◆ **WHAT IS EXPECTED**: Which of the lines in the data below contain the string "open"? Copy each of them.
▼
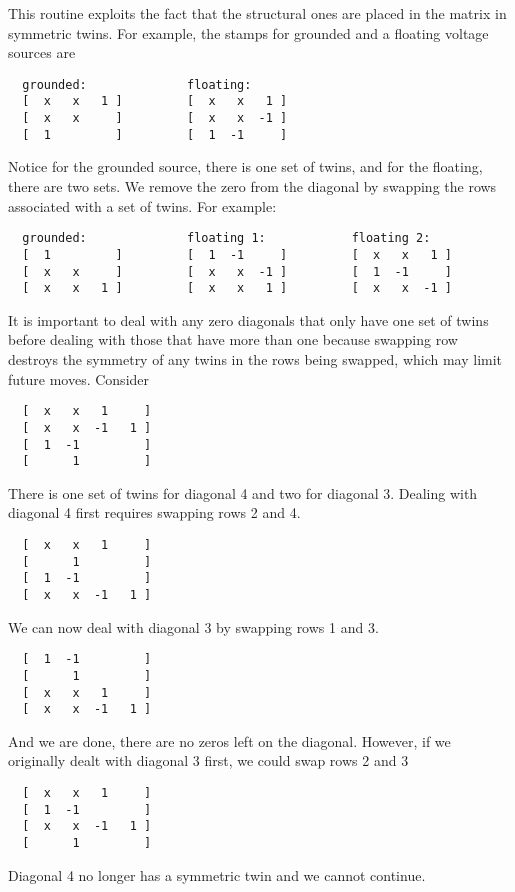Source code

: This routine exploits the fact that the structural ones are placed in the matrix in symmetric twins. For example, the stamps for grounded and a floating voltage sources are 

\footnotesize\begin{verbatim}  grounded:              floating:
  [  x   x   1 ]         [  x   x   1 ]
  [  x   x     ]         [  x   x  -1 ]
  [  1         ]         [  1  -1     ]
\end{verbatim}\normalsize 
 Notice for the grounded source, there is one set of twins, and for the floating, there are two sets. We remove the zero from the diagonal by swapping the rows associated with a set of twins. For example: 

\footnotesize\begin{verbatim}  grounded:              floating 1:            floating 2:
  [  1         ]         [  1  -1     ]         [  x   x   1 ]
  [  x   x     ]         [  x   x  -1 ]         [  1  -1     ]
  [  x   x   1 ]         [  x   x   1 ]         [  x   x  -1 ]
\end{verbatim}\normalsize 


It is important to deal with any zero diagonals that only have one set of twins before dealing with those that have more than one because swapping row destroys the symmetry of any twins in the rows being swapped, which may limit future moves. Consider 

\footnotesize\begin{verbatim}  [  x   x   1     ]
  [  x   x  -1   1 ]
  [  1  -1         ]
  [      1         ]
\end{verbatim}\normalsize 
 There is one set of twins for diagonal 4 and two for diagonal 3. Dealing with diagonal 4 first requires swapping rows 2 and 4. 

\footnotesize\begin{verbatim}  [  x   x   1     ]
  [      1         ]
  [  1  -1         ]
  [  x   x  -1   1 ]
\end{verbatim}\normalsize 
 We can now deal with diagonal 3 by swapping rows 1 and 3. 

\footnotesize\begin{verbatim}  [  1  -1         ]
  [      1         ]
  [  x   x   1     ]
  [  x   x  -1   1 ]
\end{verbatim}\normalsize 
 And we are done, there are no zeros left on the diagonal. However, if we originally dealt with diagonal 3 first, we could swap rows 2 and 3 

\footnotesize\begin{verbatim}  [  x   x   1     ]
  [  1  -1         ]
  [  x   x  -1   1 ]
  [      1         ]
\end{verbatim}\normalsize 
 Diagonal 4 no longer has a symmetric twin and we cannot continue.

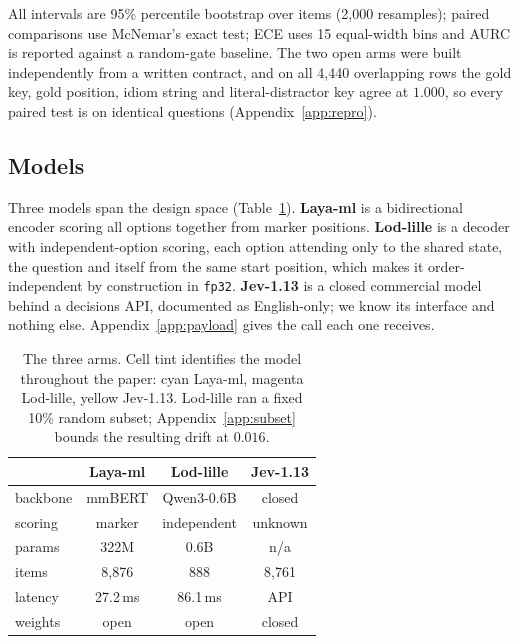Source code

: \documentclass[11pt]{article}
\newcommand{\laya}[1]{\cellcolor{fLaya}#1}
\newcommand{\lod}[1]{\cellcolor{fLod}#1}
\newcommand{\jev}[1]{\cellcolor{fJev}#1}
\begin{document}
All intervals are 95\% percentile bootstrap over items (2{,}000 resamples);
paired comparisons use McNemar's exact test; ECE uses 15 equal-width bins and
AURC is reported against a random-gate baseline. The two open arms were built
independently from a written contract, and on all 4{,}440 overlapping rows the
gold key, gold position, idiom string and literal-distractor key agree at
$1.000$, so every paired test is on identical questions
(Appendix~\ref{app:repro}).

\subsection{Models}

Three models span the design space (Table~\ref{tab:models}).
\textbf{Laya-ml} is a bidirectional encoder scoring all options together from
marker positions. \textbf{Lod-lille} is a decoder with independent-option
scoring, each option attending only to the shared state, the question and itself
from the same start position, which makes it order-independent by construction
in \texttt{fp32}. \textbf{Jev-1.13} is a closed commercial model behind a
decisions API, documented as English-only; we know its interface and nothing
else. Appendix~\ref{app:payload} gives the call each one receives.

\begin{table}[t]
\centering\small
\setlength{\tabcolsep}{3.5pt}
\begin{tabular}{lccc}
\toprule
& \laya{\textbf{Laya-ml}} & \lod{\textbf{Lod-lille}} & \jev{\textbf{Jev-1.13}} \\
\midrule
backbone & \laya{mmBERT} & \lod{Qwen3-0.6B} & \jev{closed} \\
scoring & \laya{marker} & \lod{independent} & \jev{unknown} \\
params & \laya{322M} & \lod{0.6B} & \jev{n/a} \\
items & \laya{8{,}876} & \lod{888} & \jev{8{,}761} \\
latency & \laya{27.2\,ms} & \lod{86.1\,ms} & \jev{API} \\
weights & \laya{open} & \lod{open} & \jev{closed} \\
\bottomrule
\end{tabular}
\caption{The three arms. Cell tint identifies the model throughout the paper:
cyan Laya-ml, magenta Lod-lille, yellow Jev-1.13. Lod-lille ran a fixed 10\%
random subset; Appendix~\ref{app:subset} bounds the resulting drift at
$0.016$.}
\label{tab:models}
\end{table}
\end{document}
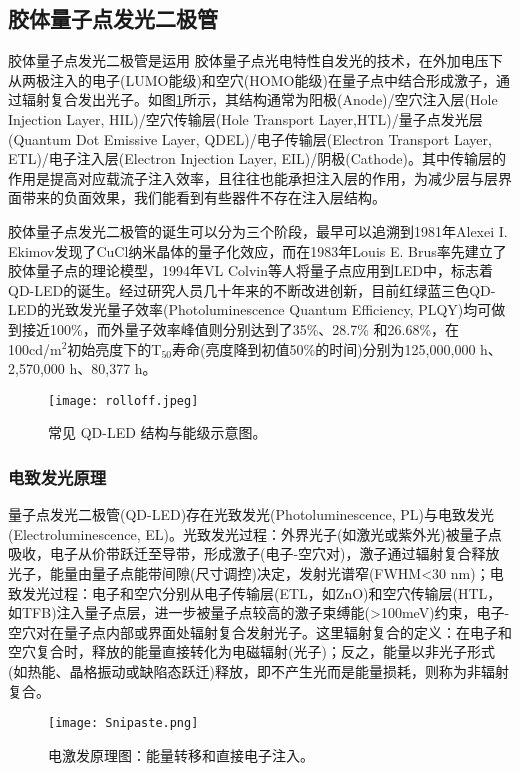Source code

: \subsection{胶体量子点发光二极管}
胶体量子点发光二极管是运用
胶体量子点光电特性自发光的技术，在外加电压下从两极注入的电子(LUMO能级)和空穴(HOMO能级)在量子点中结合形成激子，通过辐射复合发出光子。如图\ref{fig:rolloff}所示，其结构通常为阳极(Anode)/空穴注入层(Hole Injection Layer, HIL)/空穴传输层(Hole Transport Layer,HTL)/量子点发光层(Quantum Dot Emissive Layer, QDEL)/电子传输层(Electron Transport Layer, ETL)/电子注入层(Electron Injection Layer, EIL)/阴极(Cathode)。其中传输层的作用是提高对应载流子注入效率，且往往也能承担注入层的作用，为减少层与层界面带来的负面效果，我们能看到有些器件不存在注入层结构。

胶体量子点发光二极管的诞生可以分为三个阶段，最早可以追溯到1981年Alexei I. Ekimov发现了CuCl纳米晶体的量子化效应\cite{ekimov1985quantum}，而在1983年Louis E. Brus率先建立了胶体量子点的理论模型\cite{brus1984electron}，1994年VL Colvin等人将量子点应用到LED中，标志着QD-LED的诞生\cite{colvin1994light}。经过研究人员几十年来的不断改进创新，目前红绿蓝三色QD-LED的光致发光量子效率(Photoluminescence Quantum Efficiency, PLQY)均可做到接近100\%，而外量子效率峰值则分别达到了35\%\cite{xu2024dipole}、28.7\%\cite{deng2022solution} 和26.68\%\cite{bian2024efficient}，在100cd/m$^2$初始亮度下的T$_{50}$寿命(亮度降到初值50\%的时间)分别为125,000,000 h\cite{lee2022bright}、2,570,000 h\cite{deng2022solution}、80,377 h\cite{chen2023blue}。
\begin{figure}[ht]
	\centering
	\texttt{[image: rolloff.jpeg]}
	\caption{常见 QD-LED 结构与能级示意图\cite{jing2022highly}。}
	\label{fig:rolloff}
\end{figure}
\subsubsection{电致发光原理}
量子点发光二极管(QD-LED)存在光致发光(Photoluminescence, PL)与电致发光(Electroluminescence, EL)。光致发光过程：外界光子(如激光或紫外光)被量子点吸收，电子从价带跃迁至导带，形成激子(电子-空穴对)，激子通过辐射复合释放光子，能量由量子点能带间隙(尺寸调控)决定，发射光谱窄(FWHM<30 nm)；电致发光过程：电子和空穴分别从电子传输层(ETL，如ZnO)和空穴传输层(HTL，如TFB)注入量子点层，进一步被量子点较高的激子束缚能(>100meV)约束，电子-空穴对在量子点内部或界面处辐射复合发射光子。这里辐射复合的定义：在电子和空穴复合时，释放的能量直接转化为电磁辐射(光子)；反之，能量以非光子形式(如热能、晶格振动或缺陷态跃迁)释放，即不产生光而是能量损耗，则称为非辐射复合。
\begin{figure}[ht]
	\centering
	\texttt{[image: Snipaste.png]}
	\caption{电激发原理图\cite{shirasaki2013emergence}：能量转移和直接电子注入。}
	\label{fig:EL}
\end{figure}

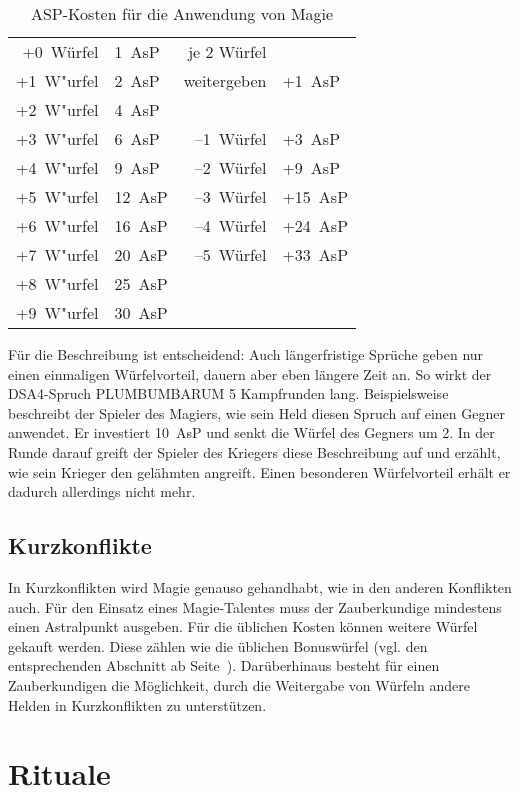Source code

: \begin{table}
  \begin{tabular}[C]{|rlrl|}
  \hline
    +0~Würfel & 1~AsP & je 2 Würfel & \\
    +1~W"urfel & 2~AsP & weitergeben & +1~AsP \\ 
    +2~W"urfel & 4~AsP & & \\
    +3~W"urfel & 6~AsP &--1~Würfel & +3~AsP\\
    +4~W"urfel & 9~AsP & --2~Würfel & +9~AsP\\ 
    +5~W"urfel & 12~AsP &--3~Würfel & +15~AsP\\
    +6~W"urfel & 16~AsP &--4~Würfel & +24~AsP \\
    +7~W"urfel & 20~AsP &--5~Würfel & +33~AsP \\
    +8~W"urfel & 25~AsP && \\
    +9~W"urfel & 30~AsP && \\
  \hline
  \end{tabular}
  \caption{ASP-Kosten für die Anwendung von Magie}
  \label{TabelleASPKosten}
\end{table}

\BN Für die Beschreibung ist entscheidend: Auch längerfristige Sprüche geben nur einen einmaligen Würfelvorteil, dauern aber eben längere Zeit an. So wirkt der DSA4-Spruch PLUMBUMBARUM 5 Kampfrunden lang. Beispielsweise beschreibt der Spieler des Magiers, wie sein Held diesen Spruch auf einen Gegner anwendet. Er investiert 10~AsP und senkt die Würfel des Gegners um 2. In der Runde darauf greift der Spieler des Kriegers diese Beschreibung auf und erzählt, wie sein Krieger den gelähmten angreift. Einen besonderen Würfelvorteil erhält er dadurch allerdings nicht mehr.\EN

\subsection{Kurzkonflikte}
In Kurzkonflikten wird Magie genauso gehandhabt, wie in den anderen Konflikten auch. Für den Einsatz eines Magie-Talentes muss der Zauberkundige mindestens einen Astralpunkt ausgeben. Für die üblichen Kosten können weitere Würfel gekauft werden. Diese zählen wie die üblichen Bonuswürfel (vgl. den entsprechenden Abschnitt ab Seite~\pageref{Bonuswuerfel}). Darüberhinaus besteht für einen Zauberkundigen die Möglichkeit, durch die Weitergabe von Würfeln andere Helden in Kurzkonflikten zu unterstützen.

\BN
\section{Rituale}
\EN


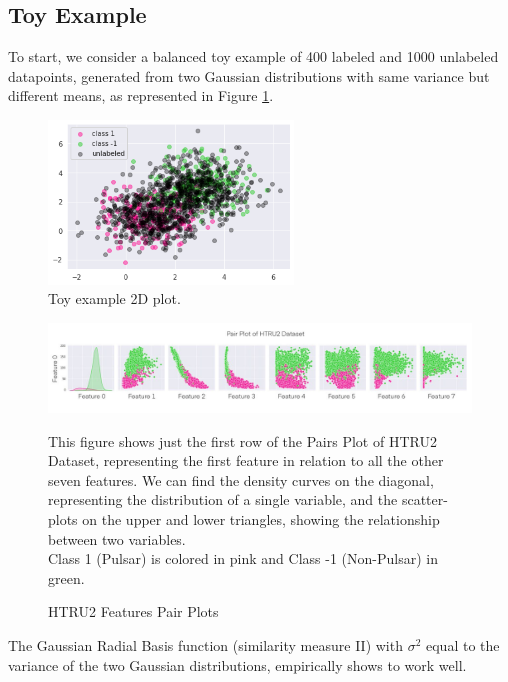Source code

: \documentclass[10pt,twocolumn,letterpaper]{article}
\begin{document}
\subsection{Toy Example}
To start, we consider a balanced toy example of 400 labeled and 1000 unlabeled datapoints, generated from two Gaussian distributions with same variance but different means, as represented in Figure \ref{fig:toy_example}.\\
\renewcommand{\thefigure}{1}
\begin{figure}[htbp]
	\centering
	\includegraphics[width=6.5cm]{img/scatter_toy}
	\caption{Toy example 2D plot.}
	\label{fig:toy_example}
\end{figure}
\renewcommand{\thefigure}{3}
\begin{figure}[t]
	\centering
	\includegraphics[width=15cm]{img/sep}
	\caption{HTRU2 Features Pair Plots}
	\footnotesize{This figure shows just the first row of the Pairs Plot of HTRU2 Dataset, representing the first feature in relation to all the other seven features. We can find the density curves on the diagonal, representing the distribution of a single variable, and the scatter-plots on the upper and lower triangles, showing the relationship between two variables. \\ Class 1 (Pulsar) is colored in pink and Class -1 (Non-Pulsar) in green. }
	\label{fig:sep}
\end{figure}

The Gaussian Radial Basis function (similarity measure II) with $\sigma^2$ equal to the variance of the two Gaussian distributions, empirically shows to work well.\\
\end{document}
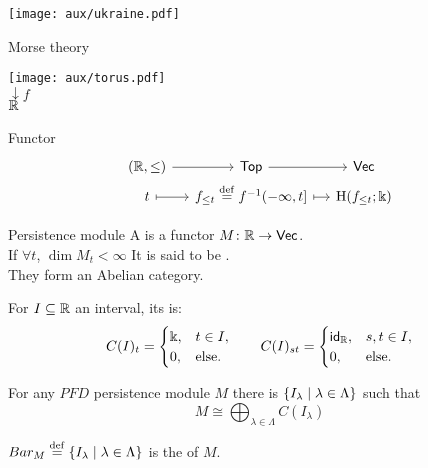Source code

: 
\begin{frame}
	\vspace*{2.3cm}
	\begin{center}
		\texttt{[image: aux/ukraine.pdf]}
	\end{center}
\end{frame}

\begin{frame}[fragile]{Morse theory}
	\begin{center}
		\texttt{[image: aux/torus.pdf]} \\
		\medskip
		$\downarrow f$ \\
		\medskip
		$\mathbb{R} \phantom{\ f}$
	\end{center}

	\pause\smallskip

	\begin{block}{Functor}
		\vspace*{-15pt}
		\[
		\begin{tikzcd}[row sep=0, column sep=small]
			(\R, \le) \arrow[r] & \Top \arrow[r] & \Vec \\
			t \arrow[r, mapsto] & f_{\leq t} \defeq f^{-1}(-\infty, t] \arrow[r, mapsto] & \rH(f_{\leq t}; \k)
		\end{tikzcd}
		\]
	\end{block}
\end{frame}

\begin{frame}[fragile]{Persistence module}
	\pause
	A  is a functor $M \colon \mathbb{R} \to \mathsf{Vec}$.\\
	\smallskip\pause
	If $\forall t$, $\dim M_t < \infty$ It is said to be .\\
	\smallskip\pause
	They form an Abelian category.\\
	\medskip\pause

	For $I \subseteq \mathbb{R}$ an interval, its  is:
	\[
	C(I)_t =
	\begin{cases}
		\Bbbk, & t \in I, \\
		0, & \text{else}.
	\end{cases}
	\qquad
	C(I)_{st} =
	\begin{cases}
		\mathsf{id}_{\mathbb{R}}, & s,t \in I, \\
		0, & \text{else}.
	\end{cases}
	\]
	\pause\vskip-5pt
	\begin{theorem}
		For any $PFD$ persistence module $M$ there is $\{I_\lambda \mid \lambda \in \Lambda\}$ such that
		\[
		M \cong \bigoplus_{\lambda \in \Lambda} C(I_\lambda)
		\]
		\pause\vskip-10pt
	\end{theorem}
	\smallskip
	 $Bar_M \stackrel{\mathrm{def}}{=} \{I_\lambda \mid \lambda \in \Lambda\}$ is the  of $M$.
\end{frame}

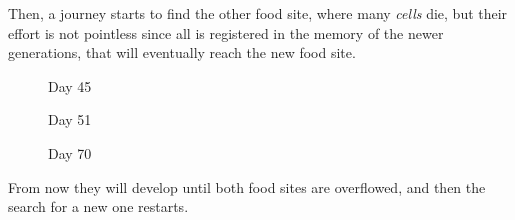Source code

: \documentclass[a4paper,prd,twocolumn,nofootinbib,superscriptaddress,floatfix]{revtex4}
\begin{document}
 Then, a journey starts to find the other food site, where many \textit{cells} die, but their effort is not pointless since all is registered in the memory of the newer generations, that will eventually reach the new food site.



\begin{figure}[H] 
    \caption{Day 45} 
    \label{fig7:a} 
    \vspace{4ex}


    \caption{Day 51} 
    \label{fig7:b} 
    \vspace{4ex}
 

    \caption{Day 70} 
    \label{fig7:c} 
 
  \label{fig:7} 
\end{figure}
From now they will develop until both food sites are overflowed, and then the search for a new one restarts.
\end{document}
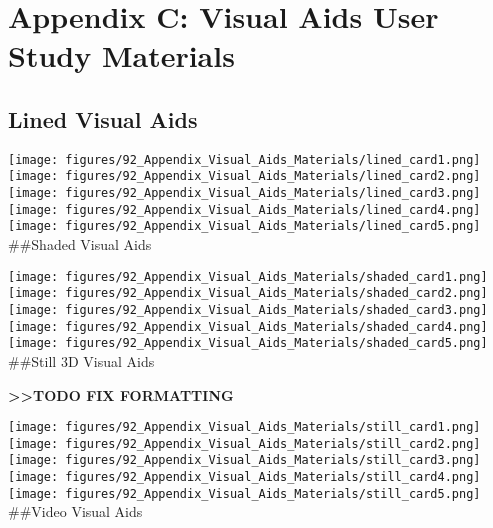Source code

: \section{Appendix C: Visual Aids User Study
Materials}\label{appendix-c-visual-aids-user-study-materials}

\subsection{Lined Visual Aids}\label{lined-visual-aids}

\texttt{[image: figures/92\_Appendix\_Visual\_Aids\_Materials/lined\_card1.png]}\\\texttt{[image: figures/92\_Appendix\_Visual\_Aids\_Materials/lined\_card2.png]}\\\texttt{[image: figures/92\_Appendix\_Visual\_Aids\_Materials/lined\_card3.png]}\\\texttt{[image: figures/92\_Appendix\_Visual\_Aids\_Materials/lined\_card4.png]}\\\texttt{[image: figures/92\_Appendix\_Visual\_Aids\_Materials/lined\_card5.png]}\\
\#\#Shaded Visual Aids

\texttt{[image: figures/92\_Appendix\_Visual\_Aids\_Materials/shaded\_card1.png]}\\\texttt{[image: figures/92\_Appendix\_Visual\_Aids\_Materials/shaded\_card2.png]}\\\texttt{[image: figures/92\_Appendix\_Visual\_Aids\_Materials/shaded\_card3.png]}\\\texttt{[image: figures/92\_Appendix\_Visual\_Aids\_Materials/shaded\_card4.png]}\\\texttt{[image: figures/92\_Appendix\_Visual\_Aids\_Materials/shaded\_card5.png]}\\
\#\#Still 3D Visual Aids

\textbf{\textgreater{}\textgreater{}TODO FIX FORMATTING}

\texttt{[image: figures/92\_Appendix\_Visual\_Aids\_Materials/still\_card1.png]}\\\texttt{[image: figures/92\_Appendix\_Visual\_Aids\_Materials/still\_card2.png]}\\\texttt{[image: figures/92\_Appendix\_Visual\_Aids\_Materials/still\_card3.png]}\\\texttt{[image: figures/92\_Appendix\_Visual\_Aids\_Materials/still\_card4.png]}\\\texttt{[image: figures/92\_Appendix\_Visual\_Aids\_Materials/still\_card5.png]}\\
\#\#Video Visual Aids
▲
◆ **SOLUTION FOR THIS EXERCISE**:
AURC is reported against a random-gate baseline. The two open arms were built
weights & \laya{open} & \lod{open} & \jev{closed} \\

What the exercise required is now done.